Ia juga menyoroti hasil survei yang sering kali menampilkan seolah-olah demokrasi di Indonesia dalam kondisi baik, padahal hal tersebut tidak sepenuhnya mencerminkan kenyataan. Mahfud menjelaskan bahwa survei biasanya menyasar masyarakat umum yang mungkin tidak memiliki pemahaman mendalam tentang substansi demokrasi. “Hasil survei bisa saja menunjukkan bahwa demokrasi tampak baik-baik saja, tetapi itu karena responden mungkin tidak benar-benar memahami esensi demokrasi,” jelasnya.

Menurut Mahfud, fokus perbaikan demokrasi harus lebih banyak menyasar kalangan elit dan masyarakat yang terdidik, karena mereka memiliki tanggung jawab besar dalam menjaga kualitas demokrasi. Ia menambahkan bahwa edukasi politik bagi rakyat perlu diperkuat, tetapi perbaikan pada tingkat elit juga harus menjadi prioritas.
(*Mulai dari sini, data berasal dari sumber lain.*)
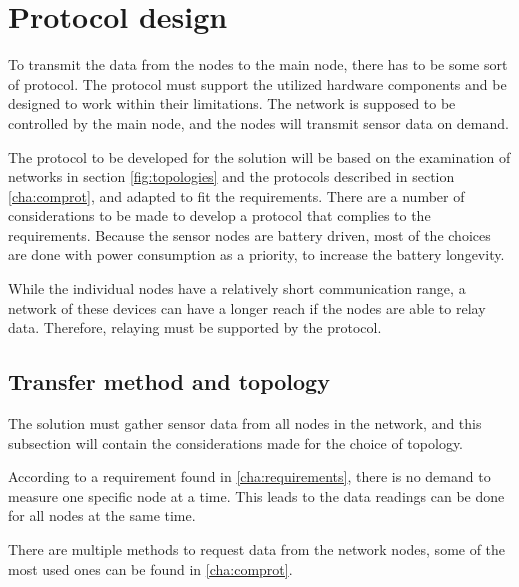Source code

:\section{Protocol design}\label{cha:protocolDesign}

To transmit the data from the nodes to the main node, there has to be some sort of protocol. The protocol must support the utilized hardware components and be designed to work within their limitations. The network is supposed to be controlled by the main node, and the nodes will transmit sensor data on demand.

The protocol to be developed for the solution will be based on the examination of networks in section \ref{fig:topologies} and the protocols described in section \ref{cha:comprot}, and adapted to fit the requirements. There are a number of considerations to be made to develop a protocol that complies to the requirements. Because the sensor nodes are battery driven, most of the choices are done with power consumption as a priority, to increase the battery longevity.

While the individual nodes have a relatively short communication range, a network of these devices can have a longer reach if the nodes are able to relay data. Therefore, relaying must be supported by the protocol. 

\subsection{Transfer method and topology}
The solution must gather sensor data from all nodes in the network, and this subsection will contain the considerations made for the choice of topology.

According to a requirement found in \ref{cha:requirements}, there is no demand to measure one specific node at a time. This leads to the data readings can be done for all nodes at the same time. 

There are multiple methods to request data from the network nodes, some of the most used ones can be found in \ref{cha:comprot}. 

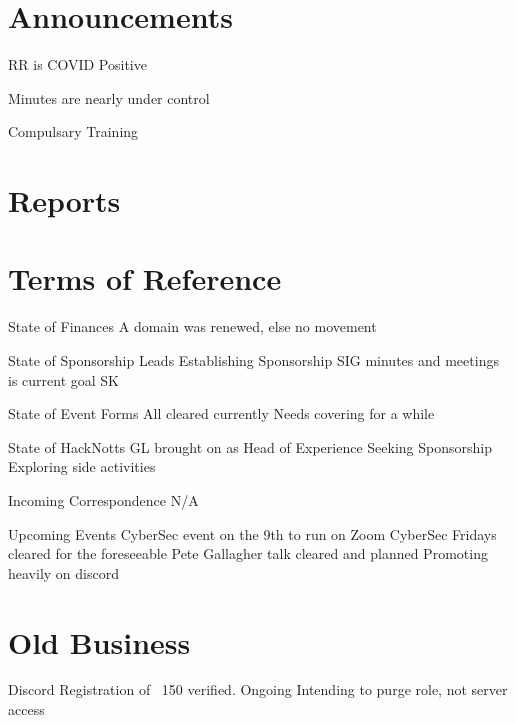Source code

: \documentclass[11pt,hacksoc]{meetingmins}
\begin{document}
\maketitle

\section{Announcements}
\begin{items}
\item RR is COVID Positive
\item Minutes are nearly under control
\item Compulsary Training
\end{items}

\section{Reports}


\section{Terms of Reference}
\begin{items}
\item {State of Finances}
\subitem A domain was renewed, else no movement
\item {State of Sponsorship Leads}
\subitem Establishing Sponsorship SIG minutes and meetings is current goal SK
\item {State of Event Forms}
\subitem All cleared currently
\subitem Needs covering for a while
\item {State of HackNotts}
\subitem GL brought on as Head of Experience
\subitem Seeking Sponsorship
\subitem Exploring side activities
\item {Incoming Correspondence}
\subitem N/A
\item {Upcoming Events}
\subitem CyberSec event on the 9th to run on Zoom
\subitem CyberSec Fridays cleared for the foreseeable
\subitem Pete Gallagher talk cleared and planned
\subitem Promoting heavily on discord
\end{items}

\section{Old Business}
\begin{items}
\item Discord Registration
   of ~150 verified.
  \subitem Ongoing
  \subitem Intending to purge role, not server access
\end{items}
\end{document}
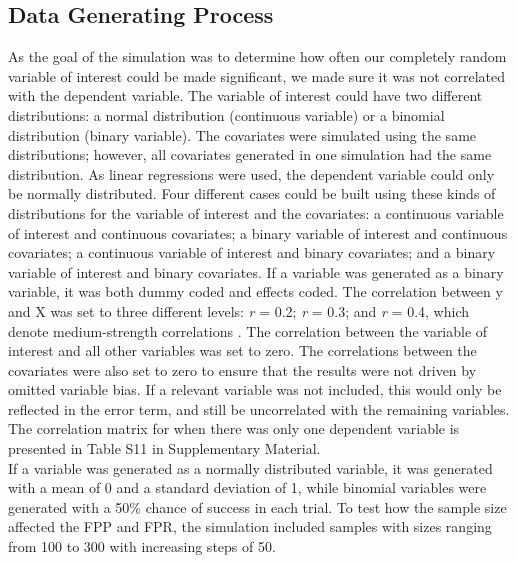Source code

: \subsection{Data Generating Process}
As the goal of the simulation was to determine how often our completely random variable of interest could be made significant, we made sure it was not correlated with the dependent variable. The variable of interest could have two different distributions: a normal distribution (continuous variable) or a binomial distribution (binary variable). The covariates were simulated using the same distributions; however, all covariates generated in one simulation had the same distribution. As linear regressions were used, the dependent variable could only be normally distributed. Four different cases could be built using these kinds of distributions for the variable of interest and the covariates: a continuous variable of interest and continuous covariates; a binary variable of interest and continuous covariates; a continuous variable of interest and binary covariates; and a binary variable of interest and binary covariates. If a variable was generated as a binary variable, it was both dummy coded and effects coded.
The correlation between y and X was set to three different levels: \textit{r} = 0.2; \textit{r} = 0.3; and \textit{r} = 0.4, which denote medium-strength correlations \citep{Cohen1989}. The correlation between the variable of interest and all other variables was set to zero. The correlations between the covariates were also set to zero to ensure that the results were not driven by omitted variable bias. If a relevant variable was not included, this would only be reflected in the error term, and still be uncorrelated with the remaining variables. The correlation matrix for when there was only one dependent variable is presented in Table S11 in Supplementary Material. \\

If a variable was generated as a normally distributed variable, it was generated with a mean of 0 and a standard deviation of 1, while binomial variables were generated with a 50\% chance of success in each trial. To test how the sample size affected the FPP and FPR, the simulation included samples with sizes ranging from 100 to 300 with increasing steps of 50. 


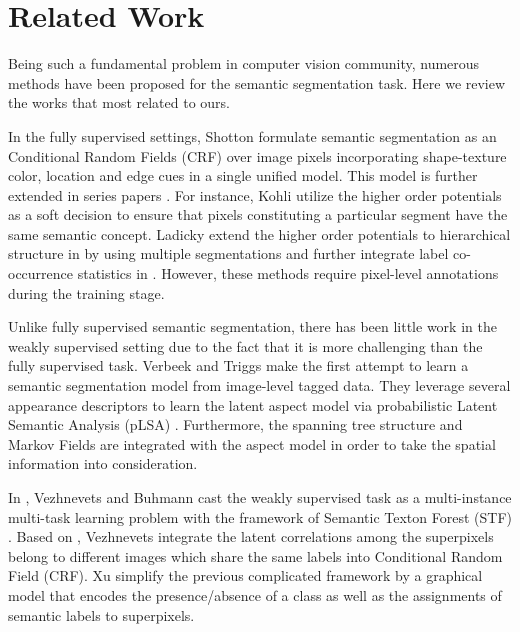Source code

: \section{Related Work}
Being such a fundamental problem in computer vision community, numerous methods have been proposed for the semantic segmentation task. Here we review the works that most related to ours.

In the fully supervised settings, Shotton \etal \cite{shotton2006textonboost} formulate semantic segmentation as an Conditional Random Fields (CRF) over image pixels incorporating shape-texture color, location and edge cues in a single unified model. This model is further extended in series papers \cite{kohli2009robust,ladicky2009associative,ladicky2010graph}. For instance, Kohli \etal utilize the higher order potentials \cite{kohli2009robust} as a soft decision to ensure that pixels constituting a particular segment have the same semantic concept. Ladicky \etal extend the higher order potentials to hierarchical structure in \cite{ladicky2009associative} by using multiple segmentations and further integrate label co-occurrence statistics in \cite{ladicky2010graph}. However, these methods require pixel-level annotations during the training stage.

Unlike fully supervised semantic segmentation, there has been little work in the weakly supervised setting due to the fact that it is more challenging than the fully supervised task. Verbeek and Triggs \cite{verbeek2007region} make the first attempt to learn a semantic segmentation model from image-level tagged data. They leverage several appearance descriptors to learn the latent aspect model via probabilistic Latent Semantic Analysis (pLSA) \cite{hofmann1999probabilistic}. Furthermore, the spanning tree structure and Markov Fields are integrated with the aspect model in order to take the spatial information into consideration. 

In \cite{vezhnevets2010towards}, Vezhnevets and Buhmann cast the weakly supervised task as a multi-instance multi-task learning problem with the framework of Semantic Texton Forest (STF) \cite{shotton2008semantic}. Based on \cite{vezhnevets2010towards}, Vezhnevets \etal \cite{vezhnevets2011weakly,vezhnevets2012weakly} integrate the latent correlations among the superpixels belong to different images which share the same labels into Conditional Random Field (CRF). Xu \etal \cite{xu2014tell} simplify the previous complicated framework by a graphical model that encodes the presence/absence of a class as well as the assignments of semantic labels to superpixels.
“Untuk memperbaiki demokrasi, kita tidak harus sepenuhnya berpedoman pada hasil survei. Survei sering kali hanya memberikan gambaran yang dangkal. Paling penting adalah perbaikan di kalangan elit dan terdidik yang dapat memberikan arah yang benar bagi demokrasi kita,” pungkas Mahfud, dalam siaran langsung daring acara tersebut.